▶ _RECORD EXTRACTS_
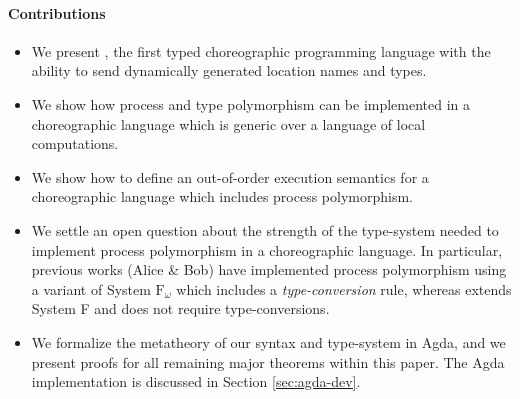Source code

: \paragraph{Contributions}
\begin{itemize}
	\item We present \langname, the first typed choreographic programming language with the ability to send dynamically generated location names and types.
	\item We show how process  and type polymorphism can be implemented in a choreographic language which is generic over a language of local computations.
	\item We show how to define an out-of-order execution semantics for a choreographic language which includes process polymorphism.
	\item We settle an open question about the strength of the type-system needed to implement process polymorphism in a choreographic language.
  In particular, previous works (Alice \& Bob) have implemented process polymorphism using a variant of System $\text{F}_\omega$ which includes a \emph{type-conversion} rule, whereas \langname extends System F and does not require type-conversions.
	\item We formalize the metatheory of our syntax and type-system in Agda, and we present proofs for all remaining major theorems within this paper.
  The Agda implementation is discussed in Section \ref{sec:agda-dev}.
\end{itemize}

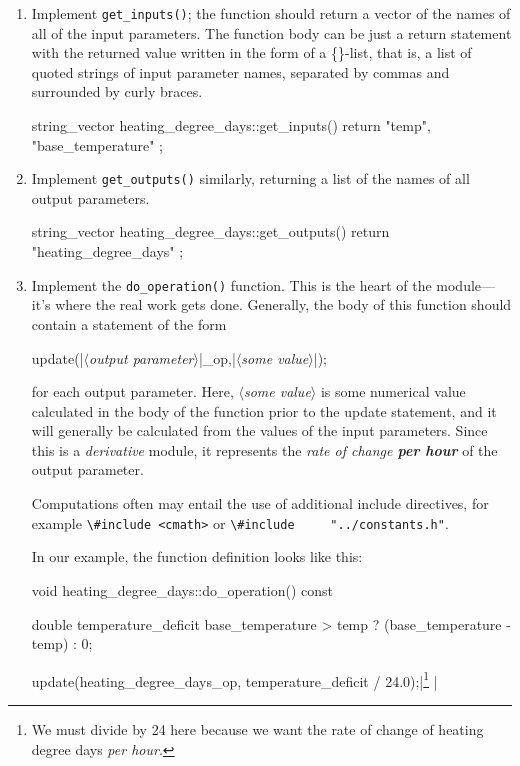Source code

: \documentclass{article}\usepackage[]{graphicx}\usepackage[]{color}
\newcommand{\code}[1]{\lstinline[style=C++style]{#1}}
\newcommand{\placeholder}[1]{$\langle$\textrm{\textit{#1}}$\rangle$}
\begin{document}
\begin{enumerate}
\item Implement \code{get_inputs()}; the function should return a
  vector of the names of all of the input parameters.  The function
  body can be just a return statement with the returned value written
  in the form of a \{\}-list, that is, a list of quoted strings of
  input parameter names, separated by commas and surrounded by curly
  braces.

  \begin{example}[4]
    string_vector heating_degree_days::get_inputs() {
        return {
            "temp",
            "base_temperature"
        };
    }
  \end{example}

\item Implement \code{get_outputs()} similarly, returning a list of
  the names of all output parameters.
  \begin{example}[4]
    string_vector heating_degree_days::get_outputs() {
        return {
            "heating_degree_days"
        };
    }
  \end{example}

\item Implement the \code{do_operation()} function.  This is the heart
  of the module---it's where the real work gets done.  Generally, the
  body of this function should contain a statement of the form
  \begin{C++listing}[4]
    update(|\placeholder{output parameter}|_op,|\placeholder{some value}|);
  \end{C++listing}
  for each output parameter.  Here, \placeholder{some value} is some
  numerical value calculated in the body of the function prior to the
  update statement, and it will generally be calculated from the
  values of the input parameters.  Since this is a \emph{derivative}
  module, it represents the \emph{rate of change \textbf{per hour}} of
  the output parameter.

  Computations
  often may entail the use of additional include directives, for
  example \code{\#include <cmath>} or \code{\#include
    "../constants.h"}.

  In our example, the function definition looks like this:
  \begin{example}[4]
    void heating_degree_days::do_operation() const {
        double temperature_deficit { base_temperature > temp ?
                                     (base_temperature - temp) : 0};

        update(heating_degree_days_op, temperature_deficit / 24.0);|\footnote{We must divide by 24 here because we want the rate of change of heating degree days \emph{per hour}.}%
      |
    }
  \end{example}

\end{enumerate}
\end{document}
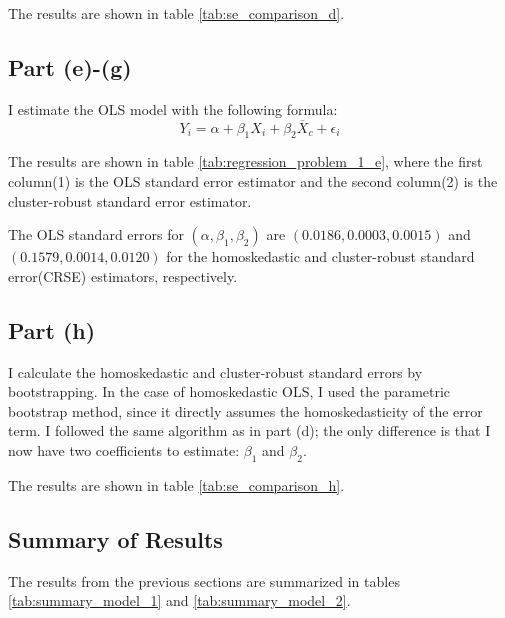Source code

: \documentclass[12pt]{article}
\begin{document}
The results are shown in table \ref{tab:se_comparison_d}.



\newpage

\subsection{Part (e)-(g)}
I estimate the OLS model with the following formula:
\begin{equation}
    Y_i = \alpha + \beta_1 X_i + \beta_2 \overline{X}_c + \epsilon_i
\end{equation}

The results are shown in table \ref{tab:regression_problem_1_e}, where the first column(1) is the OLS standard error estimator and the second column(2) is the cluster-robust standard error estimator.



The OLS standard errors for $(\alpha, \beta_1, \beta_2)$ are $(0.0186, 0.0003, 0.0015)$ and $(0.1579, 0.0014, 0.0120)$ for the homoskedastic and cluster-robust standard error(CRSE) estimators, respectively.

\newpage

\subsection{Part (h)}
I calculate the homoskedastic and cluster-robust standard errors by bootstrapping.
In the case of homoskedastic OLS, I used the parametric bootstrap method, since it directly assumes the homoskedasticity of the error term.
I followed the same algorithm as in part (d); the only difference is that I now have two coefficients to estimate: $\beta_1$ and $\beta_2$.

The results are shown in table \ref{tab:se_comparison_h}.



\subsection{Summary of Results}
The results from the previous sections are summarized in tables \ref{tab:summary_model_1} and \ref{tab:summary_model_2}.
\end{document}
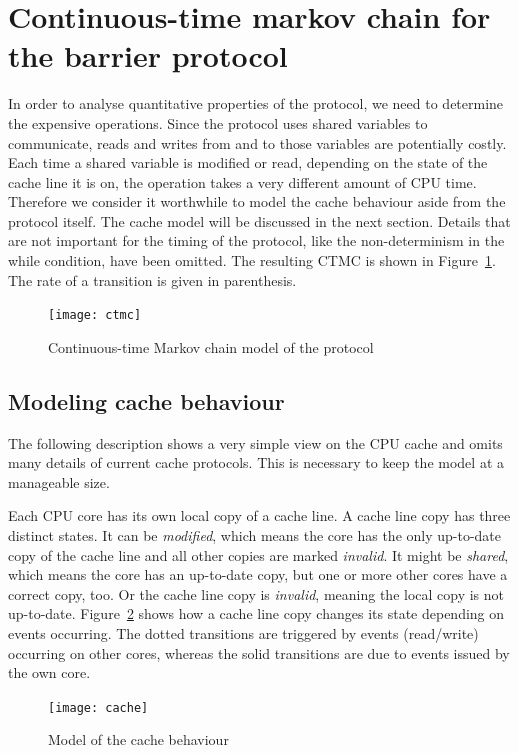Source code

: \documentclass[a4paper, 10pt]{article}
\begin{document}
\section{Continuous-time markov chain for the barrier protocol}
In order to analyse quantitative properties of the protocol, we need to determine the expensive operations. Since the protocol uses shared variables to communicate, reads and writes from and to those variables are potentially costly. Each time a shared variable is modified or read, depending on the state of the cache line it is on, the operation takes a very different amount of CPU time. Therefore we consider it worthwhile to model the cache behaviour aside from the protocol itself. The cache model will be discussed in the next section. Details that are not important for the timing of the protocol, like the non-determinism in the while condition, have been omitted. The resulting CTMC is shown in Figure~\ref{fig:ctmc}. The rate of a transition is given in parenthesis.
\begin{figure}[htbp]
	\centering
	\texttt{[image: ctmc]}
	\caption{Continuous-time Markov chain model of the protocol}
	\label{fig:ctmc}
\end{figure}
\subsection{Modeling cache behaviour}
The following description shows a very simple view on the CPU cache and omits many details of current cache protocols. This is necessary to keep the model at a manageable size.

Each CPU core has its own local copy of a cache line. A cache line copy has three distinct states. It can be \emph{modified}, which means the core has the only up-to-date copy of the cache line and all other copies are marked \emph{invalid}. It might be \emph{shared}, which means the core has an up-to-date copy, but one or more other cores have a correct copy, too. Or the cache line copy is \emph{invalid}, meaning the local copy is not up-to-date. Figure~\ref{fig:cache} shows how a cache line copy changes its state depending on events occurring. The dotted transitions are triggered by events (read/write) occurring on other cores, whereas the solid transitions are due to events issued by the own core.
\begin{figure}[htbp]
	\centering
	\texttt{[image: cache]}
	\caption{Model of the cache behaviour}
	\label{fig:cache}
\end{figure}
\end{document}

▶ _WHAT IS EXPECTED_
If an entry contains an image, print the rest of that entry exactly and leave the image out.

▶ _WRITTEN ANSWER_
Source code

: \paragraph{Contributions}
\begin{itemize}
	\item We present \langname, the first typed choreographic programming language with the ability to send dynamically generated location names and types.
	\item We show how process  and type polymorphism can be implemented in a choreographic language which is generic over a language of local computations.
	\item We show how to define an out-of-order execution semantics for a choreographic language which includes process polymorphism.
	\item We settle an open question about the strength of the type-system needed to implement process polymorphism in a choreographic language.
  In particular, previous works (Alice \& Bob) have implemented process polymorphism using a variant of System $\text{F}_\omega$ which includes a \emph{type-conversion} rule, whereas \langname extends System F and does not require type-conversions.
	\item We formalize the metatheory of our syntax and type-system in Agda, and we present proofs for all remaining major theorems within this paper.
  The Agda implementation is discussed in Section \ref{sec:agda-dev}.
\end{itemize}

Source code

: \documentclass{article}\usepackage[]{graphicx}\usepackage[]{color}
\newcommand{\code}[1]{\lstinline[style=C++style]{#1}}
\newcommand{\placeholder}[1]{$\langle$\textrm{\textit{#1}}$\rangle$}
\begin{document}
\begin{enumerate}
\item Implement \code{get_inputs()}; the function should return a
  vector of the names of all of the input parameters.  The function
  body can be just a return statement with the returned value written
  in the form of a \{\}-list, that is, a list of quoted strings of
  input parameter names, separated by commas and surrounded by curly
  braces.

  \begin{example}[4]
    string_vector heating_degree_days::get_inputs() {
        return {
            "temp",
            "base_temperature"
        };
    }
  \end{example}

\item Implement \code{get_outputs()} similarly, returning a list of
  the names of all output parameters.
  \begin{example}[4]
    string_vector heating_degree_days::get_outputs() {
        return {
            "heating_degree_days"
        };
    }
  \end{example}

\item Implement the \code{do_operation()} function.  This is the heart
  of the module---it's where the real work gets done.  Generally, the
  body of this function should contain a statement of the form
  \begin{C++listing}[4]
    update(|\placeholder{output parameter}|_op,|\placeholder{some value}|);
  \end{C++listing}
  for each output parameter.  Here, \placeholder{some value} is some
  numerical value calculated in the body of the function prior to the
  update statement, and it will generally be calculated from the
  values of the input parameters.  Since this is a \emph{derivative}
  module, it represents the \emph{rate of change \textbf{per hour}} of
  the output parameter.

  Computations
  often may entail the use of additional include directives, for
  example \code{\#include <cmath>} or \code{\#include
    "../constants.h"}.

  In our example, the function definition looks like this:
  \begin{example}[4]
    void heating_degree_days::do_operation() const {
        double temperature_deficit { base_temperature > temp ?
                                     (base_temperature - temp) : 0};

        update(heating_degree_days_op, temperature_deficit / 24.0);|\footnote{We must divide by 24 here because we want the rate of change of heating degree days \emph{per hour}.}%
      |
    }
  \end{example}

\end{enumerate}
\end{document}
Source code

: \documentclass[12pt]{article}
\begin{document}
The results are shown in table \ref{tab:se_comparison_d}.



\newpage

\subsection{Part (e)-(g)}
I estimate the OLS model with the following formula:
\begin{equation}
    Y_i = \alpha + \beta_1 X_i + \beta_2 \overline{X}_c + \epsilon_i
\end{equation}

The results are shown in table \ref{tab:regression_problem_1_e}, where the first column(1) is the OLS standard error estimator and the second column(2) is the cluster-robust standard error estimator.



The OLS standard errors for $(\alpha, \beta_1, \beta_2)$ are $(0.0186, 0.0003, 0.0015)$ and $(0.1579, 0.0014, 0.0120)$ for the homoskedastic and cluster-robust standard error(CRSE) estimators, respectively.

\newpage

\subsection{Part (h)}
I calculate the homoskedastic and cluster-robust standard errors by bootstrapping.
In the case of homoskedastic OLS, I used the parametric bootstrap method, since it directly assumes the homoskedasticity of the error term.
I followed the same algorithm as in part (d); the only difference is that I now have two coefficients to estimate: $\beta_1$ and $\beta_2$.

The results are shown in table \ref{tab:se_comparison_h}.



\subsection{Summary of Results}
The results from the previous sections are summarized in tables \ref{tab:summary_model_1} and \ref{tab:summary_model_2}.
\end{document}
Source code

: \documentclass[a4paper, 10pt]{article}
\begin{document}
\section{Continuous-time markov chain for the barrier protocol}
In order to analyse quantitative properties of the protocol, we need to determine the expensive operations. Since the protocol uses shared variables to communicate, reads and writes from and to those variables are potentially costly. Each time a shared variable is modified or read, depending on the state of the cache line it is on, the operation takes a very different amount of CPU time. Therefore we consider it worthwhile to model the cache behaviour aside from the protocol itself. The cache model will be discussed in the next section. Details that are not important for the timing of the protocol, like the non-determinism in the while condition, have been omitted. The resulting CTMC is shown in Figure~\ref{fig:ctmc}. The rate of a transition is given in parenthesis.
\begin{figure}[htbp]
	\centering
	\texttt{[image: ctmc]}
	\caption{Continuous-time Markov chain model of the protocol}
	\label{fig:ctmc}
\end{figure}
\subsection{Modeling cache behaviour}
The following description shows a very simple view on the CPU cache and omits many details of current cache protocols. This is necessary to keep the model at a manageable size.

Each CPU core has its own local copy of a cache line. A cache line copy has three distinct states. It can be \emph{modified}, which means the core has the only up-to-date copy of the cache line and all other copies are marked \emph{invalid}. It might be \emph{shared}, which means the core has an up-to-date copy, but one or more other cores have a correct copy, too. Or the cache line copy is \emph{invalid}, meaning the local copy is not up-to-date. Figure~\ref{fig:cache} shows how a cache line copy changes its state depending on events occurring. The dotted transitions are triggered by events (read/write) occurring on other cores, whereas the solid transitions are due to events issued by the own core.
\begin{figure}[htbp]
	\centering
	\texttt{[image: cache]}
	\caption{Model of the cache behaviour}
	\label{fig:cache}
\end{figure}
\end{document}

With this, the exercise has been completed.